On the other hand, cryptocurrency exchanges didn’t sit idly either. Chainalysis reports that many invested in improved security features and transaction verification systems, which, in turn, reduced the amount of funds hackers managed to steal before being detected and transactions reversed and funds recovered.
But when hacks are successful, Chainalysis reports that “the majority of funds stolen in exchange attacks end up being sent to other exchanges, where they’re likely converted into cash.”
However, Chainalysis also reports that “a substantial portion of funds sit unspent, sometimes for years.”
“In those cases, there may still be an opportunity for law enforcement to seize the stolen funds,” researchers say.
Most illegal funds are being laundered through two exchanges
Chainalysis experts report that over the course of 2019, they traced more than $2.8 billion in Bitcoin that moved from known criminal entities to a few exchange portals, where they were quickly cashed out into fiat currency.
The $2.8 billion figure, besides funds hacked from cryptocurrency exchanges, also includes other types of illegal transactions, such as ransomware payments, funds from phishing operations, online scams, and funds associated with known criminal and terrorist groups.
Of these $2.8 billion, Chainalysis says that more than 50% of the funds were transferred to accounts on the Binance and Huobi exchange platforms — two of the internet’s largest cryptocurrency exchanges — where crooks laundered the stolen coins into cash.
“Overall, just over 300,000 individual accounts at Binance and Huobi received Bitcoin from criminal sources in 2019,” Chainalysis reported.
“That may come as a surprise given that Binance and Huobi are two of the largest exchanges operating, and are subject to KYC [Know Your Customer] regulations,” experts added.
KYC regulations, which are in effect in almost all countries over the world, mandate that companies require customers to authenticate and verify their identities before doing business on their platforms.
OTC brokers are aiding money laundering operations
However, Chainalysis reports that many criminal groups are skirting this requirement by using entities called OTC (Over The Counter) brokers.
OTC (Over The Counter) brokers are entitites that operate on classic exchange portals and act as intermediaries that can facilitate trades between buyers and sellers who don’t want their identity or accunts associated with transactions on open blockchains.
“The problem, however, is that while most OTC brokers run a legitimate business, some of them specialize in providing money laundering services to criminals,” the Chainalysis team says.
“OTC brokers typically have much lower KYC requirements than the exchanges they operate on,” researchers added. “Many of them take advantage of this laxity and help criminals launder and cash out funds, usually first by exchanging Bitcoin and other cryptocurrencies into Tether as a stable intermediary currency before they presumably cash out into fiat.”
Ransomware groups made at least $6.6 million in 2019
But tracking illegal transactions on public blockchains isn’t an accurate science.

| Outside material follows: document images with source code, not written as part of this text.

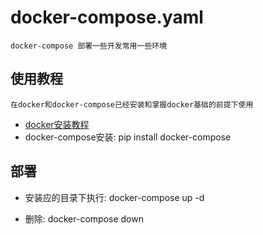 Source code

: # docker-compose.yaml
    docker-compose 部署一些开发常用一些环境

## 使用教程
`在docker和docker-compose已经安装和掌握docker基础的前提下使用
`
- [docker安装教程](https://olongfen.github.io/#/note/docker-ce)
- docker-compose安装:  pip install docker-compose
  
## 部署

- 安装应的目录下执行: docker-compose up -d

- 删除: docker-compose down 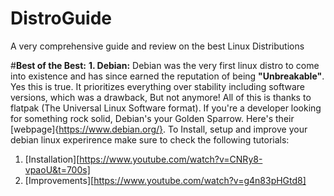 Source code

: # DistroGuide
A very comprehensive guide and review on the best Linux Distributions

#**Best of the Best:**
**1. Debian:**
Debian was the very first linux distro to come into existence and has since earned the reputation of being **"Unbreakable"**. Yes this is true. It prioritizes everything over stability including software versions, which was a drawback, But not anymore! All of this is thanks to flatpak (The Universal Linux Software format). If you're a developer looking for something rock solid, Debian's your Golden Sparrow. Here's their [webpage]{https://www.debian.org/}. To Install, setup and improve your debian linux experirence make sure to check the following tutorials:
1) [Installation][https://www.youtube.com/watch?v=CNRy8-vpaoU&t=700s]<br>
2) [Improvements][https://www.youtube.com/watch?v=g4n83pHGtd8]
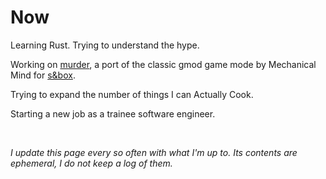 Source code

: # Now

Learning Rust. Trying to understand the hype.

Working on [murder](https://github.com/LMBishop/murder), a port of the classic 
gmod game mode by Mechanical Mind for [s&box](https://sbox.facepunch.com/).

Trying to expand the number of things I can Actually Cook.

Starting a new job as a trainee software engineer.

<br>

<p class="small">
<em>
    I update this page every so often with what I'm up to. Its contents are 
    ephemeral, I do not keep a log of them.
</em>
</p>
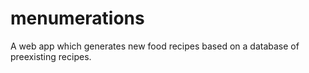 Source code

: menumerations
=============

A web app which generates new food recipes based on a database of preexisting recipes.

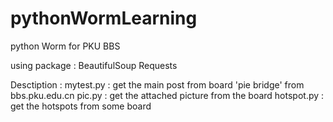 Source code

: ﻿# pythonWormLearning
python Worm for PKU BBS

using package : 
BeautifulSoup
Requests

Desctiption : 
mytest.py : get the main post from board 'pie bridge' from bbs.pku.edu.cn
pic.py : get the attached picture from the board
hotspot.py : get the hotspots from some board




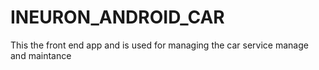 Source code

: # INEURON_ANDROID_CAR
This the front end app and is used for managing the car service manage and maintance
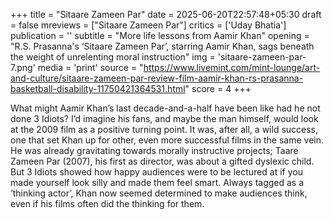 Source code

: +++
title = "Sitaare Zameen Par"
date = 2025-06-20T22:57:48+05:30
draft = false
mreviews = ["Sitaare Zameen Par"]
critics = ['Uday Bhatia']
publication = ''
subtitle = "More life lessons from Aamir Khan"
opening = "R.S. Prasanna's ‘Sitaare Zameen Par’, starring Aamir Khan, sags beneath the weight of unrelenting moral instruction"
img = 'sitaare-zameen-par-7.png'
media = 'print'
source = "https://www.livemint.com/mint-lounge/art-and-culture/sitaare-zameen-par-review-film-aamir-khan-rs-prasanna-basketball-disability-11750421364531.html"
score = 4
+++

What might Aamir Khan’s last decade-and-a-half have been like had he not done 3 Idiots? I’d imagine his fans, and maybe the man himself, would look at the 2009 film as a positive turning point. It was, after all, a wild success, one that set Khan up for other, even more successful films in the same vein. He was already gravitating towards morally instructive projects; Taare Zameen Par (2007), his first as director, was about a gifted dyslexic child. But 3 Idiots showed how happy audiences were to be lectured at if you made yourself look silly and made them feel smart. Always tagged as a ‘thinking actor’, Khan now seemed determined to make audiences think, even if his films often did the thinking for them.
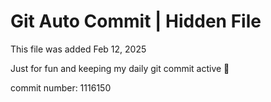 # Git Auto Commit | Hidden File

This file was added Feb 12, 2025

Just for fun and keeping my daily git commit active 🤪

commit number: 1116150
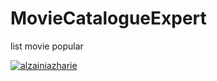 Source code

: # MovieCatalogueExpert
 list movie popular
 
 [![alzainiazharie](https://circleci.com/gh/alzainiazharie/MovieCatalogueExpert.svg?style=svg)](https://circleci.com/gh/alzainiazharie/MovieCatalogueExpert)
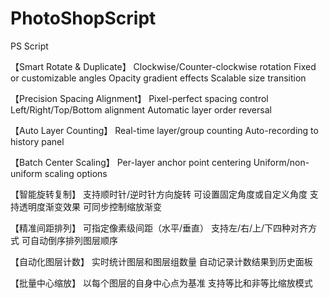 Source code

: # PhotoShopScript
PS Script 

【Smart Rotate & Duplicate】
Clockwise/Counter-clockwise rotation
Fixed or customizable angles
Opacity gradient effects
Scalable size transition

【Precision Spacing Alignment】
Pixel-perfect spacing control
Left/Right/Top/Bottom alignment
Automatic layer order reversal

【Auto Layer Counting】
Real-time layer/group counting
Auto-recording to history panel

【Batch Center Scaling】
Per-layer anchor point centering
Uniform/non-uniform scaling options

【智能旋转复制】
支持顺时针/逆时针方向旋转
可设置固定角度或自定义角度
支持透明度渐变效果
可同步控制缩放渐变

【精准间距排列】
可指定像素级间距（水平/垂直）
支持左/右/上/下四种对齐方式
可自动倒序排列图层顺序

【自动化图层计数】
实时统计图层和图层组数量
自动记录计数结果到历史面板

【批量中心缩放】
以每个图层的自身中心点为基准
支持等比和非等比缩放模式

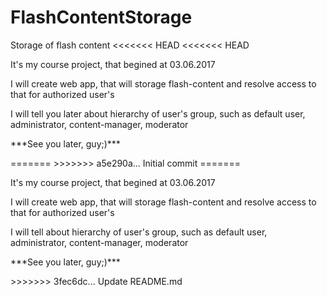 # FlashContentStorage
Storage of flash content
<<<<<<< HEAD
<<<<<<< HEAD
<p>It's my course project, that begined at 03.06.2017</p>
<p>I will create web app, that will storage flash-content and resolve access to that for authorized user's</p>
<p>I will tell you later about hierarchy of user's group, such as default user, administrator, content-manager, moderator</p>
<p>***See you later, guy;)***</p>
=======
>>>>>>> a5e290a... Initial commit
=======
<p>It's my course project, that begined at 03.06.2017</p>
<p>I will create web app, that will storage flash-content and resolve access to that for authorized user's</p>
<p>I will tell about hierarchy of user's group, such as default user, administrator, content-manager, moderator</p>
<p>***See you later, guy;)***</p>
>>>>>>> 3fec6dc... Update README.md
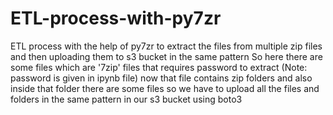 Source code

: # ETL-process-with-py7zr
ETL process with the help of py7zr to extract the files from multiple zip files and then uploading them to s3 bucket in the same pattern
So here there are some files which are '7zip' files that requires password to extract (Note: password is given in ipynb file)
now that file contains zip folders and also inside that folder there are some files 
so we have to upload all the files and folders in the same pattern in our s3 bucket using boto3
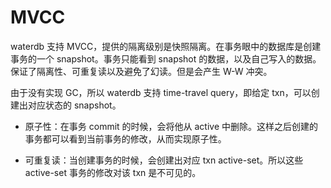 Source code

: # MVCC

waterdb 支持 MVCC，提供的隔离级别是快照隔离。在事务眼中的数据库是创建事务的一个 snapshot。事务只能看到 snapshot 的数据，以及自己写入的数据。保证了隔离性、可重复读以及避免了幻读。但是会产生 W-W 冲突。

由于没有实现 GC，所以 waterdb 支持 time-travel query，即给定 txn，可以创建出对应状态的 snapshot。

- 原子性：在事务 commit 的时候，会将他从 active 中删除。这样之后创建的事务都可以看到当前事务的修改，从而实现原子性。

- 可重复读：当创建事务的时候，会创建出对应 txn active-set。所以这些 active-set 事务的修改对该 txn 是不可见的。

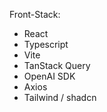 Front-Stack:

- React
- Typescript
- Vite
- TanStack Query
- OpenAI SDK
- Axios
- Tailwind / shadcn
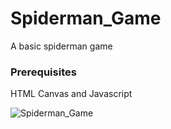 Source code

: # Spiderman_Game

A basic spiderman game  



### Prerequisites

HTML Canvas and 
Javascript

![Spiderman_Game](https://user-images.githubusercontent.com/49212354/86450963-e3262400-bd37-11ea-965a-543cfc1b2492.png)
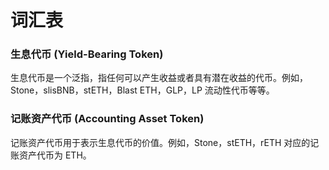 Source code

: # 词汇表

### **生息代币 (Yield-Bearing Token)**

生息代币是一个泛指，指任何可以产生收益或者具有潜在收益的代币。例如，Stone，slisBNB，stETH，Blast ETH，GLP，LP 流动性代币等等。

### **记账资产代币 (Accounting Asset Token)**

记账资产代币用于表示生息代币的价值。例如，Stone，stETH，rETH 对应的记账资产代币为 ETH。
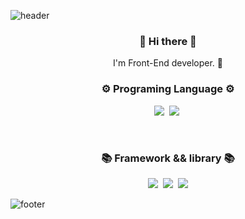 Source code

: ![header](https://capsule-render.vercel.app/api?type=Waving&color=007E7E&height=200&section=header&text=Gitsunmin&fontColor=F4631E&fontAlignX=45&fontAlignY=35&fontSize=80&animation=twinkling)

<h3 align="center"> 👋 Hi there 👋 </h3>
<p align="center">
I'm Front-End developer. 🌱 
</p>
<h3 align="center">⚙️ Programing Language ⚙️</h3>
<p align="center">
  <img src="https://img.shields.io/badge/-JavaScript-yellow"/>&nbsp
  <img src="https://img.shields.io/badge/-TypeScript-blue"/>&nbsp
</p>

<br />

<h3 align="center">📚 Framework && library 📚</h3>
<p align="center">
  <img src="https://img.shields.io/badge/-Vue-green"/>&nbsp
  <img src="https://img.shields.io/badge/-React-skyblue"/>&nbsp
  <img src="https://img.shields.io/badge/-Svelte-orange"/>
</p>

![footer](https://capsule-render.vercel.app/api?type=Waving&color=007E7E&height=150&section=footer)
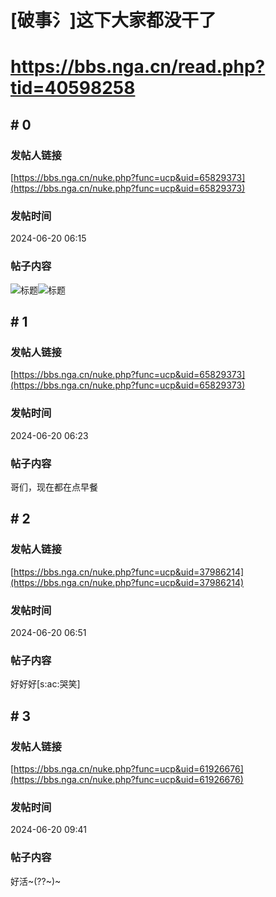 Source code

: # [破事氵]这下大家都没干了
# https://bbs.nga.cn/read.php?tid=40598258

## \# 0
### 发帖人链接
[https://bbs.nga.cn/nuke.php?func=ucp&uid=65829373](https://bbs.nga.cn/nuke.php?func=ucp&uid=65829373)
### 发帖时间
2024-06-20 06:15
### 帖子内容
![标题](https://img.nga.178.com/attachments/mon_202406/20/bwQn3ih-72f1K1bT1kSgo-pz.jpg)![标题](https://img.nga.178.com/attachments/mon_202406/20/bwQn3ih-f6r6ZhT3cShs-1tj.jpg)
## \# 1
### 发帖人链接
[https://bbs.nga.cn/nuke.php?func=ucp&uid=65829373](https://bbs.nga.cn/nuke.php?func=ucp&uid=65829373)
### 发帖时间
2024-06-20 06:23
### 帖子内容
哥们，现在都在点早餐
## \# 2
### 发帖人链接
[https://bbs.nga.cn/nuke.php?func=ucp&uid=37986214](https://bbs.nga.cn/nuke.php?func=ucp&uid=37986214)
### 发帖时间
2024-06-20 06:51
### 帖子内容
好好好[s:ac:哭笑]
## \# 3
### 发帖人链接
[https://bbs.nga.cn/nuke.php?func=ucp&uid=61926676](https://bbs.nga.cn/nuke.php?func=ucp&uid=61926676)
### 发帖时间
2024-06-20 09:41
### 帖子内容
好活~(??~)~
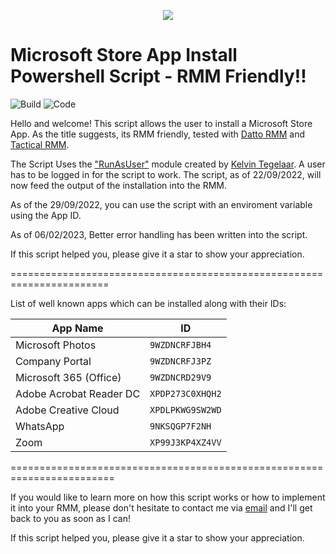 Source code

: <p align="center">
  <img src="https://user-images.githubusercontent.com/16869300/191701451-5550afce-b19f-4f8c-9e28-90777dd441e1.png" />
</p>

# Microsoft Store App Install Powershell Script - RMM Friendly!!

![Build](https://img.shields.io/badge/Build-Passing-Success) ![Code](https://img.shields.io/badge/Code-PowerShell-blue)

Hello and welcome!
This script allows the user to install a Microsoft Store App. As the title suggests, its RMM friendly, tested with [Datto RMM](https://www.datto.com/products/rmm/) and [Tactical RMM](https://github.com/amidaware/tacticalrmm). 

The Script Uses the ["RunAsUser"](https://github.com/KelvinTegelaar/RunAsUser) module created by [Kelvin Tegelaar](https://www.cyberdrain.com/). A user has to be logged in for the script to work. The script, as of 22/09/2022, will now feed the output of the installation into the RMM.

As of the 29/09/2022, you can use the script with an enviroment variable using the App ID.

As of 06/02/2023, Better error handling has been written into the script.

If this script helped you, please give it a star to show your appreciation. 

=======================================================================

List of well known apps which can be installed along with their IDs:

App Name | ID
--- | ---
Microsoft Photos | `9WZDNCRFJBH4`
Company Portal | `9WZDNCRFJ3PZ`
Microsoft 365 (Office) | `9WZDNCRD29V9`
Adobe Acrobat Reader DC | `XPDP273C0XHQH2`
Adobe Creative Cloud | `XPDLPKWG9SW2WD`
WhatsApp | `9NKSQGP7F2NH`
Zoom | `XP99J3KP4XZ4VV`

========================================================================

If you would like to learn more on how this script works or how to implement it into your RMM, please don't hesitate to contact me via [email](mailto:david@mearkats.co.uk) and I'll get back to you as soon as I can!

If this script helped you, please give it a star to show your appreciation. 
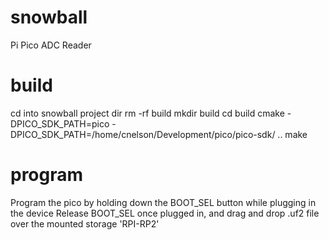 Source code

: # snowball
Pi Pico ADC Reader


# build
cd into snowball project dir
rm -rf build
mkdir build
cd build
cmake -DPICO_SDK_PATH=pico -DPICO_SDK_PATH=/home/cnelson/Development/pico/pico-sdk/ ..
make

# program
Program the pico by holding down the BOOT_SEL button while plugging in the device
Release BOOT_SEL once plugged in, and drag and drop .uf2 file over the mounted storage 'RPI-RP2'

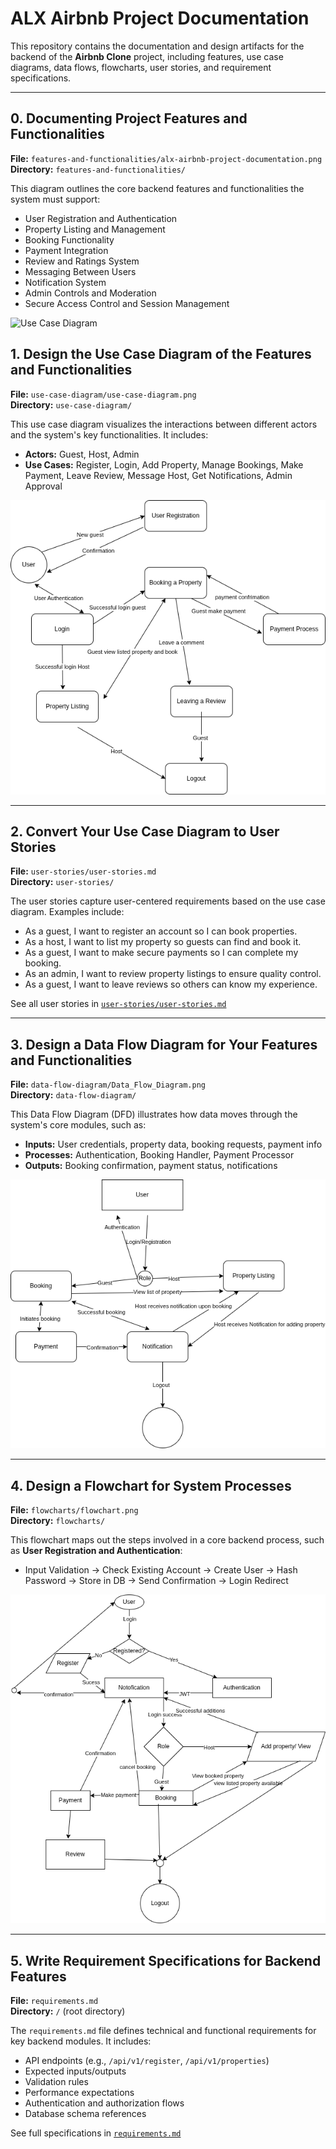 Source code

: # ALX Airbnb Project Documentation

This repository contains the documentation and design artifacts for the backend of the **Airbnb Clone** project, including features, use case diagrams, data flows, flowcharts, user stories, and requirement specifications.

---

## 0. Documenting Project Features and Functionalities

**File:** `features-and-functionalities/alx-airbnb-project-documentation.png`  
**Directory:** `features-and-functionalities/`

This diagram outlines the core backend features and functionalities the system must support:

- User Registration and Authentication  
- Property Listing and Management  
- Booking Functionality  
- Payment Integration  
- Review and Ratings System  
- Messaging Between Users  
- Notification System  
- Admin Controls and Moderation  
- Secure Access Control and Session Management  

![Use Case Diagram](eatures-and-functionalities/alx-airbnb-project-documentation.png)

## 1. Design the Use Case Diagram of the Features and Functionalities

**File:** `use-case-diagram/use-case-diagram.png`  
**Directory:** `use-case-diagram/`

This use case diagram visualizes the interactions between different actors and the system's key functionalities. It includes:

- **Actors:** Guest, Host, Admin  
- **Use Cases:** Register, Login, Add Property, Manage Bookings, Make Payment, Leave Review, Message Host, Get Notifications, Admin Approval

![Use Case Diagram](use-case-diagram/use-case-diagram.png)

---

## 2. Convert Your Use Case Diagram to User Stories

**File:** `user-stories/user-stories.md`  
**Directory:** `user-stories/`

The user stories capture user-centered requirements based on the use case diagram. Examples include:

- As a guest, I want to register an account so I can book properties.  
- As a host, I want to list my property so guests can find and book it.  
- As a guest, I want to make secure payments so I can complete my booking.  
- As an admin, I want to review property listings to ensure quality control.  
- As a guest, I want to leave reviews so others can know my experience.

See all user stories in [`user-stories/user-stories.md`](user-stories/user-stories.md)

---

## 3. Design a Data Flow Diagram for Your Features and Functionalities

**File:** `data-flow-diagram/Data_Flow_Diagram.png`  
**Directory:** `data-flow-diagram/`

This Data Flow Diagram (DFD) illustrates how data moves through the system's core modules, such as:

- **Inputs:** User credentials, property data, booking requests, payment info  
- **Processes:** Authentication, Booking Handler, Payment Processor  
- **Outputs:** Booking confirmation, payment status, notifications

![Data Flow Diagram](data-flow-diagram/Data_Flow_Diagram.png)

---

## 4. Design a Flowchart for System Processes

**File:** `flowcharts/flowchart.png`  
**Directory:** `flowcharts/`

This flowchart maps out the steps involved in a core backend process, such as **User Registration and Authentication**:

- Input Validation → Check Existing Account → Create User → Hash Password → Store in DB → Send Confirmation → Login Redirect

![Flowchart](flowcharts/flowchart.png)

---

## 5. Write Requirement Specifications for Backend Features

**File:** `requirements.md`  
**Directory:** `/` (root directory)

The `requirements.md` file defines technical and functional requirements for key backend modules. It includes:

- API endpoints (e.g., `/api/v1/register`, `/api/v1/properties`)  
- Expected inputs/outputs  
- Validation rules  
- Performance expectations  
- Authentication and authorization flows  
- Database schema references

See full specifications in [`requirements.md`](requirements.md)
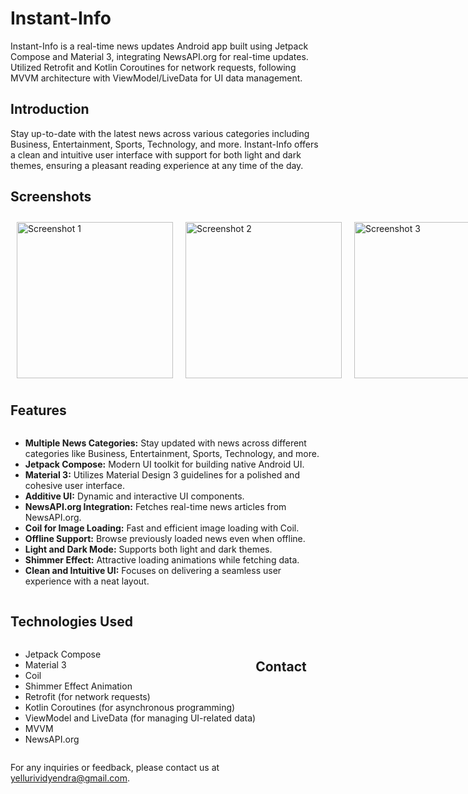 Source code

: # Instant-Info

Instant-Info is a real-time news updates Android app built using Jetpack Compose and Material 3, integrating NewsAPI.org for real-time updates. Utilized Retrofit and Kotlin Coroutines for network requests, following MVVM architecture with ViewModel/LiveData for UI data management.

## Introduction

Stay up-to-date with the latest news across various categories including Business, Entertainment, Sports, Technology, and more. Instant-Info offers a clean and intuitive user interface with support for both light and dark themes, ensuring a pleasant reading experience at any time of the day.

## Screenshots

<div style="display: flex; flex-wrap: wrap;">
    <!-- First Row -->
    <div style="display: flex;">
        <img src="https://github.com/yellurividyendra/InstantInfo/assets/124505605/c0248ebf-7b02-43f1-a5e6-de991cafc9b1" alt="Screenshot 1" width="250" style="margin: 10px;" />
        <img src="https://github.com/yellurividyendra/InstantInfo/assets/124505605/8fdf3adc-2421-4e8e-a93b-877c188afabd" alt="Screenshot 2" width="250" style="margin: 10px;" />
        <img src="https://github.com/yellurividyendra/InstantInfo/assets/124505605/367e07c1-bf75-4585-ab9c-3550b23b0bc6" alt="Screenshot 3" width="250" style="margin: 10px;" />
        <img src="https://github.com/yellurividyendra/InstantInfo/assets/124505605/407ecf3d-a6b7-432f-ac4d-9836bab0f233" alt="Screenshot 4" width="250" style="margin: 10px;" />
        <img src="https://github.com/yellurividyendra/InstantInfo/assets/124505605/226d9530-4dff-46af-80b5-d2822056d7b9" alt="Screenshot 4" width="250" style="margin: 10px;" />
        <img src="https://github.com/yellurividyendra/InstantInfo/assets/124505605/45144455-d5ef-4972-bd7f-3072c81ec35b" alt="Screenshot 4" width="250" style="margin: 10px;" />   
  <img src="https://github.com/yellurividyendra/InstantInfo/assets/124505605/2222ffb8-85c2-4197-a9a6-8d628028f000" alt="Screenshot 5" style="width: 100%; height: auto; margin: 10px;" />
    </div>
   



## Features

- **Multiple News Categories:** Stay updated with news across different categories like Business, Entertainment, Sports, Technology, and more.
- **Jetpack Compose:** Modern UI toolkit for building native Android UI.
- **Material 3:** Utilizes Material Design 3 guidelines for a polished and cohesive user interface.
- **Additive UI:** Dynamic and interactive UI components.
- **NewsAPI.org Integration:** Fetches real-time news articles from NewsAPI.org.
- **Coil for Image Loading:** Fast and efficient image loading with Coil.
- **Offline Support:** Browse previously loaded news even when offline.
- **Light and Dark Mode:** Supports both light and dark themes.
- **Shimmer Effect:** Attractive loading animations while fetching data.
- **Clean and Intuitive UI:** Focuses on delivering a seamless user experience with a neat layout.

## Technologies Used

- Jetpack Compose
- Material 3
- Coil
- Shimmer Effect Animation
- Retrofit (for network requests)
- Kotlin Coroutines (for asynchronous programming)
- ViewModel and LiveData (for managing UI-related data)
- MVVM
- NewsAPI.org

## Contact

For any inquiries or feedback, please contact us at [yellurividyendra@gmail.com](mailto:yellurividyendra@gmail.com).
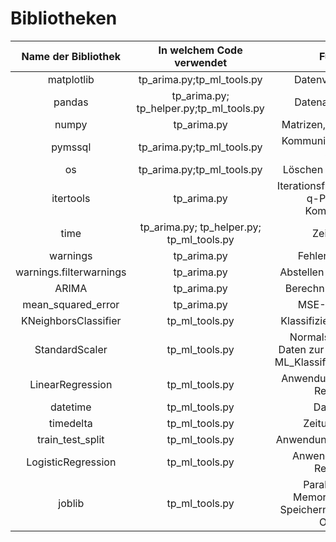 # Bibliotheken

|**Name der Bibliothek**|**In welchem Code verwendet**|**Funktion**|**Falls nicht in Anaconda, importieren aus**|
|:----------------------:|:----------------------:|:----------------------:|:----------------------:|
|matplotlib|tp_arima.py;tp_ml_tools.py|Datenvisualisierung|
|pandas|tp_arima.py; tp_helper.py;tp_ml_tools.py|Datenanalyse Tools|
|numpy|tp_arima.py|Matrizen, lineare Algebra|
|pymssql|tp_arima.py;tp_ml_tools.py|Kommunikation mit SQL-Server|
|os|tp_arima.py;tp_ml_tools.py|Löschen von Bilddateien|
|itertools|tp_arima.py|Iterationsfunktion für p-d-q-Parameter-Kombinationen|
|time|tp_arima.py; tp_helper.py; tp_ml_tools.py|Zeitfunktion|
|warnings|tp_arima.py|Fehlerbehandlung|
|warnings.filterwarnings|tp_arima.py|Abstellen von Warnungen|
|ARIMA|tp_arima.py|Berechnung der ARIMA|statsmodels.tsa.arima_model|
|mean_squared_error|tp_arima.py|MSE-Berechnung|sklearn.metrics|
|KNeighborsClassifier|tp_ml_tools.py|Klassifizierung nach KNN|sklearn.neighbors|
|StandardScaler|tp_ml_tools.py|Normalskalierung der Daten zur Verwendung für ML_Klassifizierungsmodelle|sklearn.preprocessing|
|LinearRegression|tp_ml_tools.py|Anwendung der Linearen Regression|sklearn.linear|
|datetime|tp_ml_tools.py|Datum, Zeit|datetime|
|timedelta|tp_ml_tools.py|Zeituntdifferenz|datetime|
|train_test_split|tp_ml_tools.py|Anwendung Train Test Split|sklearn.model_selection|
|LogisticRegression|tp_ml_tools.py|Anwendung Logistic Regression|sklearn.linear_model|
|joblib|tp_ml_tools.py|Parallelisierung, Memorization sowie Speichern und Laden von Objekten|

Researchers need to discover and then track the blockchain addresses used today’s secretive criminal and terrorist operations.
Of all illegal activities and transactions happening on public blockchains, ransomware payments are the easiest to track, as the ransom payment address is usually included in ransom notes that cyber-security firms can obtain from analyzing malware samples.
The Chainalysis team says that based on their data, in 2019, ransomware gangs received just over $6.6 million in ransom payments, “largely driven by an October surge in attacks carried out using the Bitpaymer, Ryuk, and Defray777 ransomware strains.”
However, Chainalysis is the first one to admit that this number is “almost certainly an underestimate” and that ransomware gangs most likely earned a figure larger than the $6.6 million they managed to confirm and track.
More details on the blockchain ecosystem and the criminal underground will be available later this month when Chainalysis publishes its 2020 Crypto Crime Report.